WHAT NEEDS TO BE DONE:
Report back every line below that carries the word "methods".

-.-.-

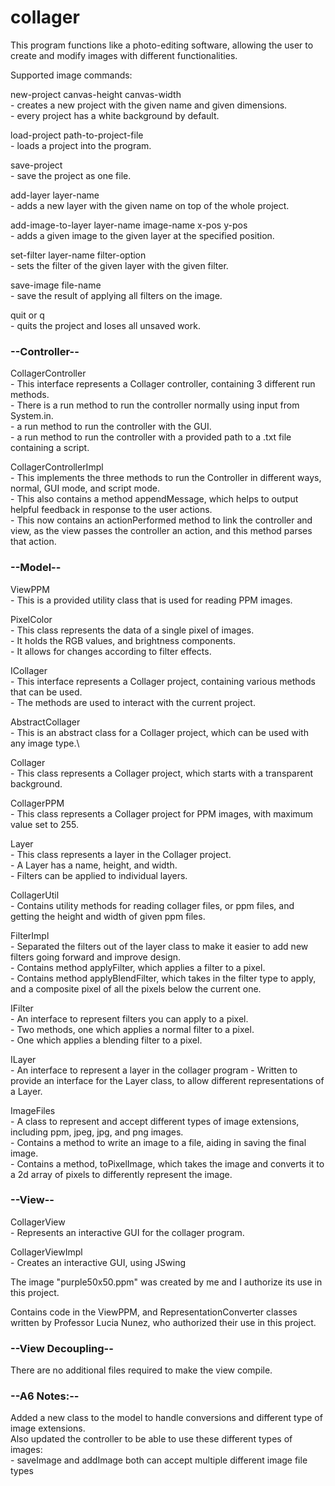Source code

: # collager
This program functions like a photo-editing software, allowing the user to create and modify images 
with different functionalities.

Supported image commands:

new-project canvas-height canvas-width\
    - creates a new project with the given name and given dimensions.\
    - every project has a white background by default.

load-project path-to-project-file\
    - loads a project into the program.

save-project\
    - save the project as one file.

add-layer layer-name\
    - adds a new layer with the given name on top of the whole project.

add-image-to-layer layer-name image-name x-pos y-pos\
    - adds a given image to the given layer at the specified position.

set-filter layer-name filter-option\
    - sets the filter of the given layer with the given filter.

save-image file-name\
    - save the result of applying all filters on the image.

quit or q\
    - quits the project and loses all unsaved work.

### --Controller--

CollagerController\
    - This interface represents a Collager controller, containing 3 different run methods.\
    - There is a run method to run the controller normally using input from System.in.\
    - a run method to run the controller with the GUI.\
    - a run method to run the controller with a provided path to a .txt file
containing a script.

CollagerControllerImpl\
    - This implements the three methods to run the Controller in different ways,
normal, GUI mode, and script mode.\
    - This also contains a method appendMessage, which helps to output helpful feedback in response
to the user actions.\
    - This now contains an actionPerformed method to link the controller and view, as the view
passes the controller an action, and this method parses that action.

### --Model--
ViewPPM\
    - This is a provided utility class that is used for reading PPM images.

PixelColor\
    - This class represents the data of a single pixel of images.\
    - It holds the RGB values, and brightness components.\
    - It allows for changes according to filter effects.

ICollager\
    - This interface represents a Collager project, containing various methods that can be used.\
    - The methods are used to interact with the current project.

AbstractCollager\
    - This is an abstract class for a Collager project, which can be used with any image type.\

Collager\
    - This class represents a Collager project, which starts with a transparent background.

CollagerPPM\
    - This class represents a Collager project for PPM images, with maximum value set to 255.

Layer\
    - This class represents a layer in the Collager project.\
    - A Layer has a name, height, and width.\
    - Filters can be applied to individual layers.

CollagerUtil\
    - Contains utility methods for reading collager files, or ppm files, and getting the height and
width of given ppm files.

FilterImpl\
    - Separated the filters out of the layer class to make it easier to add new filters going
forward and improve design.\
    - Contains method applyFilter, which applies a filter to a pixel.\
    - Contains method applyBlendFilter, which takes in the filter type to apply, and a composite
pixel of all the pixels below the current one.

IFilter\
    - An interface to represent filters you can apply to a pixel.\
    - Two methods, one which applies a normal filter to a pixel.\
    - One which applies a blending filter to a pixel.

ILayer\
    - An interface to represent a layer in the collager program
    - Written to provide an interface for the Layer class, to allow different representations of a 
Layer.

ImageFiles\
    - A class to represent and accept different types of image extensions, including ppm, jpeg, jpg,
and png images.\
    - Contains a method to write an image to a file, aiding in saving the final image.\
    - Contains a method, toPixelImage, which takes the image and converts it to a 2d array of pixels
to differently represent the image.

### --View--
CollagerView\
    - Represents an interactive GUI for the collager program.

CollagerViewImpl\
    - Creates an interactive GUI, using JSwing

The image "purple50x50.ppm" was created by me and I authorize its use in this project.

Contains code in the ViewPPM, and RepresentationConverter classes written by Professor Lucia Nunez, who authorized their use in this project.

### --View Decoupling--
There are no additional files required to make the view compile.

### --A6 Notes:--
Added a new class to the model to handle conversions and different type of image 
extensions.\
Also updated the controller to be able to use these different types of images:\
    - saveImage and addImage both can accept multiple different image file types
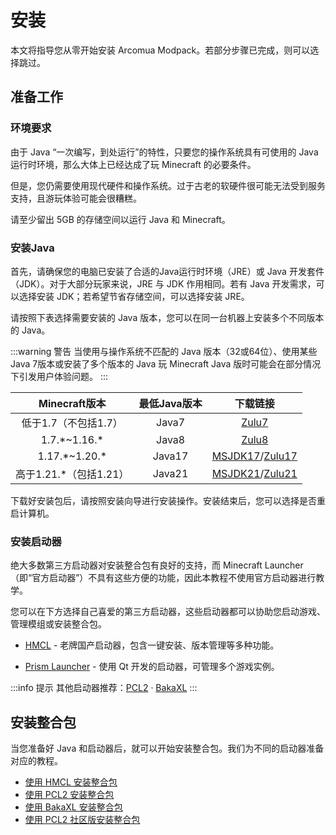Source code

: # 安装

本文将指导您从零开始安装 Arcomua Modpack。若部分步骤已完成，则可以选择跳过。

## 准备工作

### 环境要求

由于 Java “一次编写，到处运行”的特性，只要您的操作系统具有可使用的 Java 运行时环境，那么大体上已经达成了玩 Minecraft 的必要条件。

但是，您仍需要使用现代硬件和操作系统。过于古老的软硬件很可能无法受到服务支持，且游玩体验可能会很糟糕。

请至少留出 5GB 的存储空间以运行 Java 和 Minecraft。

### 安装Java

首先，请确保您的电脑已安装了合适的Java运行时环境（JRE）或 Java 开发套件（JDK）。对于大部分玩家来说，JRE 与 JDK 作用相同。若有 Java 开发需求，可以选择安装 JDK；若希望节省存储空间，可以选择安装 JRE。

请按照下表选择需要安装的 Java 版本，您可以在同一台机器上安装多个不同版本的 Java。

:::warning 警告
当使用与操作系统不匹配的 Java 版本（32或64位）、使用某些Java 7版本或安装了多个版本的 Java 玩 Minecraft Java 版时可能会在部分情况下引发用户体验问题。
:::

|Minecraft版本|最低Java版本|下载链接|
|:-----------:|:------:|:-----:|
|低于1.7（不包括1.7）|Java7|[Zulu7]|
|1.7.\*~1.16.\*|Java8|[Zulu8]|
|1.17.\*~1.20.\*|Java17|[MSJDK17]/[Zulu17]|
|高于1.21.\*（包括1.21）|Java21|[MSJDK21]/[Zulu21]|

<!-- Download Links -->
[MSJDK17]: <https://learn.microsoft.com/zh-cn/java/openjdk/download#openjdk-17>
[MSJDK21]: <https://learn.microsoft.com/zh-cn/java/openjdk/download#openjdk-21>
[Zulu7]: <https://www.azul.com/downloads/?version=java-7-lts&show-old-builds=true#zulu>
[Zulu8]: <https://www.azul.com/downloads/?version=java-8-lts&show-old-builds=true#zulu>
[Zulu17]: <https://www.azul.com/downloads/?version=java-17-lts&show-old-builds=true#zulu>
[Zulu21]: <https://www.azul.com/downloads/?version=java-21-lts&show-old-builds=true#zulu>

下载好安装包后，请按照安装向导进行安装操作。安装结束后，您可以选择是否重启计算机。

### 安装启动器

绝大多数第三方启动器对安装整合包有良好的支持，而 Minecraft Launcher（即“官方启动器”）不具有这些方便的功能，因此本教程不使用官方启动器进行教学。

您可以在下方选择自己喜爱的第三方启动器，这些启动器都可以协助您启动游戏、管理模组或安装整合包。

- [HMCL](https://hmcl.huangyuhui.net/) - 老牌国产启动器，包含一键安装、版本管理等多种功能。

- [Prism Launcher](https://prismlauncher.org/) - 使用 Qt 开发的启动器，可管理多个游戏实例。

:::info 提示
其他启动器推荐：[PCL2](https://afdian.com/p/0164034c016c11ebafcb52540025c377) · [BakaXL](https://www.bakaxl.com/)
:::

## 安装整合包

当您准备好 Java 和启动器后，就可以开始安装整合包。我们为不同的启动器准备对应的教程。

- [使用 HMCL 安装整合包](/install/hmcl)
- [使用 PCL2 安装整合包](/install/pcl2)
- [使用 BakaXL 安装整合包](/install/bakaxl)
- [使用 PCL2 社区版安装整合包](/install/pcl2-ce)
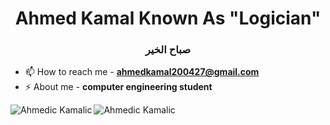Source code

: <h1 align="center">Ahmed Kamal Known As "Logician" </h1>
<h3 align="center">صباح الخير</h3>


- 📫 How to reach me - **ahmedkamal200427@gmail.com**
- ⚡ About me - **computer engineering student**
<p><img align="left" src="https://github-readme-stats.vercel.app/api/top-langs?username=ahmed-kamal2004&show_icons=true&layout=donut&locale=en&bg_color=aura" alt="Ahmedic Kamalic" /></p>
<p><img align="left" src="https://github-readme-stats.vercel.app/api?username=ahmed-kamal2004&show_icons=true&theme=radical" alt="Ahmedic Kamalic" /></p>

-.-.-

ANSWER:
    - This interface represents a Collager controller, containing 3 different run methods.\
    - This implements the three methods to run the Controller in different ways,
    - This interface represents a Collager project, containing various methods that can be used.\
    - The methods are used to interact with the current project.
    - Contains utility methods for reading collager files, or ppm files, and getting the height and
    - Two methods, one which applies a normal filter to a pixel.\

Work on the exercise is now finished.